• Work instruction
Within the listing below, locate all lines containing the word "contributors". Copy each one.

=== Begin Enclosure ===

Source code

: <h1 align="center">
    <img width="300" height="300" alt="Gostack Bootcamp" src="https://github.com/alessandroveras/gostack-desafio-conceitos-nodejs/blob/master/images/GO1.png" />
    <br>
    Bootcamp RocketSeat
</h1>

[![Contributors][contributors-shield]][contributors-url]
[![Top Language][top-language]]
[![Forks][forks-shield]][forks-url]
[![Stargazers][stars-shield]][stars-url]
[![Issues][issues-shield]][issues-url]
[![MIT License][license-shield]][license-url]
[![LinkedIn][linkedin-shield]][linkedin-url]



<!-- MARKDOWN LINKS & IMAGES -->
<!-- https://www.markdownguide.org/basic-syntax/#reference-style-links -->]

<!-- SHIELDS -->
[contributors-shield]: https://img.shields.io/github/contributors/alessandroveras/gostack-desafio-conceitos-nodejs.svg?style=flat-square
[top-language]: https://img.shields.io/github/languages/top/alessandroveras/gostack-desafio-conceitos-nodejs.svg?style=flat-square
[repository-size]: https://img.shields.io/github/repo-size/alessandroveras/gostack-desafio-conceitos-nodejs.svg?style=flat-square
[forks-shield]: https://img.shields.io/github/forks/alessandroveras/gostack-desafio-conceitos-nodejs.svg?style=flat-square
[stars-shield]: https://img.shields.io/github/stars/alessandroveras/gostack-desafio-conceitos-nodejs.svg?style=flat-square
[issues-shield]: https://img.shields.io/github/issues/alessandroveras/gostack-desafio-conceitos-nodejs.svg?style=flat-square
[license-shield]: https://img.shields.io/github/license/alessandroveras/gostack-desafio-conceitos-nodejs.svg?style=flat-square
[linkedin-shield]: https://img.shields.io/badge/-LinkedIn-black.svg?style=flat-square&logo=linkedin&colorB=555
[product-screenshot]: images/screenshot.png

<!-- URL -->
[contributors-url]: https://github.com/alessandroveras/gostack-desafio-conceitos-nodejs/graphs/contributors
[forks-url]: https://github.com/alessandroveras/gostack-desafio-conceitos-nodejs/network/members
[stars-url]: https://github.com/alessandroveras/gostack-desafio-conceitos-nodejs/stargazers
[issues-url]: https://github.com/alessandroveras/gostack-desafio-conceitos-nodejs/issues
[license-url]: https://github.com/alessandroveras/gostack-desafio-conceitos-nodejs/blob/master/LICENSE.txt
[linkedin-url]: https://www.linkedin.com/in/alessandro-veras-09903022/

=== End Enclosure ===

• Response
[![Contributors][contributors-shield]][contributors-url]
[contributors-shield]: https://img.shields.io/github/contributors/alessandroveras/gostack-desafio-conceitos-nodejs.svg?style=flat-square
[contributors-url]: https://github.com/alessandroveras/gostack-desafio-conceitos-nodejs/graphs/contributors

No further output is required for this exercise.